[Start of section]

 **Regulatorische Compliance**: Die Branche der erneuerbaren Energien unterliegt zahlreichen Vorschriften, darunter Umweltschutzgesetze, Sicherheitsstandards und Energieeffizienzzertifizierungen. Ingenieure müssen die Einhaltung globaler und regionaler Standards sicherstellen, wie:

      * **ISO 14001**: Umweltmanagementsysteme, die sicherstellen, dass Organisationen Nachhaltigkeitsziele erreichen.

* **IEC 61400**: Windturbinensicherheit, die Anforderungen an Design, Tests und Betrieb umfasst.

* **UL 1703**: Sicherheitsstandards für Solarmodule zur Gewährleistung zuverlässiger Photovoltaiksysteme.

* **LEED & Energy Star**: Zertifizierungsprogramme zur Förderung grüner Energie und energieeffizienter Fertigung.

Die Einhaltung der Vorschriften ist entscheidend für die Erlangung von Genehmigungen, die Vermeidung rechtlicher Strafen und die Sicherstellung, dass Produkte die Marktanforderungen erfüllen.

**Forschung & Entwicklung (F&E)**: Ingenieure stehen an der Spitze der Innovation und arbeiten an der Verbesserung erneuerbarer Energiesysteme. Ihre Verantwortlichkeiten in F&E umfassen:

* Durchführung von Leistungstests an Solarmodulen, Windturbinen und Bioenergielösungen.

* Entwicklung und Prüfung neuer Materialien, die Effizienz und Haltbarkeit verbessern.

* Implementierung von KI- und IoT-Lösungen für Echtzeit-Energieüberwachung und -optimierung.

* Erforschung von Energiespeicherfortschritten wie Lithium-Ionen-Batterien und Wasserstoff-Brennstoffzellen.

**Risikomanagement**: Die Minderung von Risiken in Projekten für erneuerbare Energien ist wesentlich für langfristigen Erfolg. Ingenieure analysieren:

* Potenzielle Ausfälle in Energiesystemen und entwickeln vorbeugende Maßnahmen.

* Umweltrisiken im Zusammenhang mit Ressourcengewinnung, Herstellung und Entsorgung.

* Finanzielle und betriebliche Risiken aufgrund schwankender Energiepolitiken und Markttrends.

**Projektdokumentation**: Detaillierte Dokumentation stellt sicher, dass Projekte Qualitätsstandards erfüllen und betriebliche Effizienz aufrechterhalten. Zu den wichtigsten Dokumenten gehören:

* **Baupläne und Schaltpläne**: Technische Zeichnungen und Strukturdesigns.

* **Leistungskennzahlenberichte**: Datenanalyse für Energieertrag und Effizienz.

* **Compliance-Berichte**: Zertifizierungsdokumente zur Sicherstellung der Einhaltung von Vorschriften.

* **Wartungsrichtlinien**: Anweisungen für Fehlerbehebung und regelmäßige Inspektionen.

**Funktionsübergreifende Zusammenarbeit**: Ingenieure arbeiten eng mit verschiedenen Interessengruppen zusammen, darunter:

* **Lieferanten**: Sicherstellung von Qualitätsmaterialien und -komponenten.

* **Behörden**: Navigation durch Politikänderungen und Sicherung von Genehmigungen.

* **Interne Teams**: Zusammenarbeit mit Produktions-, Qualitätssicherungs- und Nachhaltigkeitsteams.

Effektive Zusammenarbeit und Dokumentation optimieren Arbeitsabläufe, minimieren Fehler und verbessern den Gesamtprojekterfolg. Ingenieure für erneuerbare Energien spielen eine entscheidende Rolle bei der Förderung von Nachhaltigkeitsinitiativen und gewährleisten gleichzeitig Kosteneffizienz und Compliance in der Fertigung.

[End of section]

THE PROBLEM - Your response should be the lines above from the first to the one containing "Gewährleistung zuverlässiger Photovoltaiksysteme.", inclusive, each given exactly.

RESPONSE -
 **Regulatorische Compliance**: Die Branche der erneuerbaren Energien unterliegt zahlreichen Vorschriften, darunter Umweltschutzgesetze, Sicherheitsstandards und Energieeffizienzzertifizierungen. Ingenieure müssen die Einhaltung globaler und regionaler Standards sicherstellen, wie:

      * **ISO 14001**: Umweltmanagementsysteme, die sicherstellen, dass Organisationen Nachhaltigkeitsziele erreichen.

* **IEC 61400**: Windturbinensicherheit, die Anforderungen an Design, Tests und Betrieb umfasst.

* **UL 1703**: Sicherheitsstandards für Solarmodule zur Gewährleistung zuverlässiger Photovoltaiksysteme.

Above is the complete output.